_The task_:
Everything in the data below is left aside except the lines from the one containing "the process anyway)" through the one containing "the conversion take?"; repeat those exactly.

_Records shown_:
◆ ◆ ◆
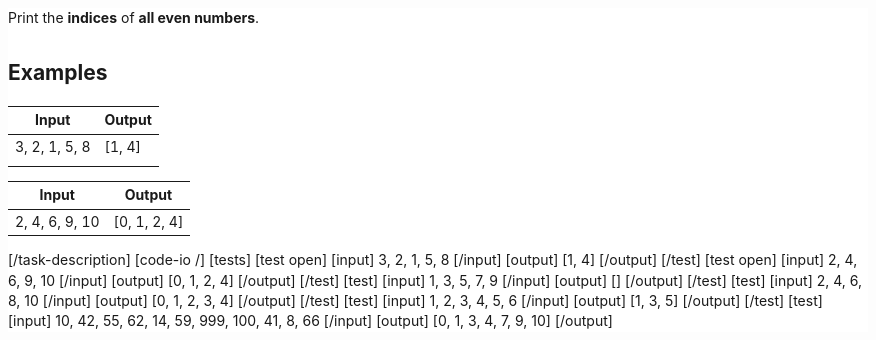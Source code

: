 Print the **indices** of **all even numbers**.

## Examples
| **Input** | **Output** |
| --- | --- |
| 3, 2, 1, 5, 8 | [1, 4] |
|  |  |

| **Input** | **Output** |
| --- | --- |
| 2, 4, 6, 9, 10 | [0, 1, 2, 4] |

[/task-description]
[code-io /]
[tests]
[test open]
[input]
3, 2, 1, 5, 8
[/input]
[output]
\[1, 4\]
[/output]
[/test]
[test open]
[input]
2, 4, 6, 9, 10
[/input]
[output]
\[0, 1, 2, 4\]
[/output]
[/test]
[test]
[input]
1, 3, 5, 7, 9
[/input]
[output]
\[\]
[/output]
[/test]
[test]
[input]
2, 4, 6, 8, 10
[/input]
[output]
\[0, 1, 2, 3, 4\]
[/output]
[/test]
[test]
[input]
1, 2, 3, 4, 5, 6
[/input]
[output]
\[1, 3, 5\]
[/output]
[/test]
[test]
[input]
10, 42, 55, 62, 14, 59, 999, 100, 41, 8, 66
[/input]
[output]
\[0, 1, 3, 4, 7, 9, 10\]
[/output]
◆ ◆ ◆
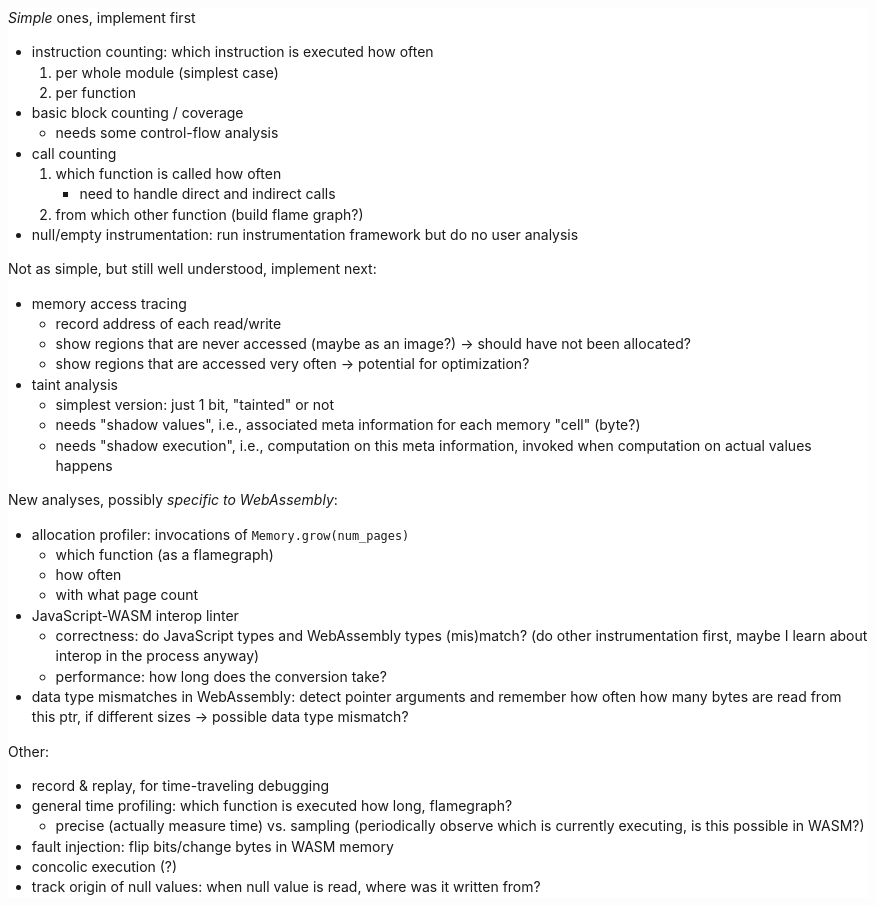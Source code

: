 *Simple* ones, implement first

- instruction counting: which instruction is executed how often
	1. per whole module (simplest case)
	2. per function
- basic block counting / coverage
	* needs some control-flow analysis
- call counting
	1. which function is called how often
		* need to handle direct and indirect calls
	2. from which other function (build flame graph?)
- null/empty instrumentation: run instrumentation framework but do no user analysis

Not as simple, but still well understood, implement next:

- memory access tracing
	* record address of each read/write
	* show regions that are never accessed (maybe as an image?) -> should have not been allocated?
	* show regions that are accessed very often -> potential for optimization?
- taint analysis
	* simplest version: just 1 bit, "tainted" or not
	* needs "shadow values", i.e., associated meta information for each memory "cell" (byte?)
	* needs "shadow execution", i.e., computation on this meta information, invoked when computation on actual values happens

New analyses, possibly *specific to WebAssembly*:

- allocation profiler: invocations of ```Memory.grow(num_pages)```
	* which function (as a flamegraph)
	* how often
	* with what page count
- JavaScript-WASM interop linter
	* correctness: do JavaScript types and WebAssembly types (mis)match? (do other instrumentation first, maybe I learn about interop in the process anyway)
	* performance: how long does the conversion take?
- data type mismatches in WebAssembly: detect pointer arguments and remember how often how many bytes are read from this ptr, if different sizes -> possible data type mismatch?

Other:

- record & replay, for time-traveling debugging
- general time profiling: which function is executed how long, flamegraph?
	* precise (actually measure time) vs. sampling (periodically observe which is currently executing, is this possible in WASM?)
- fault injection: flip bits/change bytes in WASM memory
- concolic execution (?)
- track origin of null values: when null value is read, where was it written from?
◆ ◆ ◆
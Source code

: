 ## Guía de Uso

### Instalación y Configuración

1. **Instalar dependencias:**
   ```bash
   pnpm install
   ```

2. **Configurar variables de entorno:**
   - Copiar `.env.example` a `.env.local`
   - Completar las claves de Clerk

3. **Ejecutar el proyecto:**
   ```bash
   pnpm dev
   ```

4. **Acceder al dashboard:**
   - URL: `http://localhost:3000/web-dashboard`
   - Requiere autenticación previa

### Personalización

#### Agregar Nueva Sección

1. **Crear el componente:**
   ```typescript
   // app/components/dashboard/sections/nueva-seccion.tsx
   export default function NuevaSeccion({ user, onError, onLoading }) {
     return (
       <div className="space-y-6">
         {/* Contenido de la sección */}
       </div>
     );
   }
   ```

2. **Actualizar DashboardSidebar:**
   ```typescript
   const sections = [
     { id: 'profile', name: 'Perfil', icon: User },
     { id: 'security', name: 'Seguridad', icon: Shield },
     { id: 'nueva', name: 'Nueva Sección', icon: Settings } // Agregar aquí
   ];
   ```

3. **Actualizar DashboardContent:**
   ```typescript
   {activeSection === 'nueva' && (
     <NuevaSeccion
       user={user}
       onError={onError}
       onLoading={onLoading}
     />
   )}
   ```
◆ ◆ ◆
_Exercise response_:
	* correctness: do JavaScript types and WebAssembly types (mis)match? (do other instrumentation first, maybe I learn about interop in the process anyway)
	* performance: how long does the conversion take?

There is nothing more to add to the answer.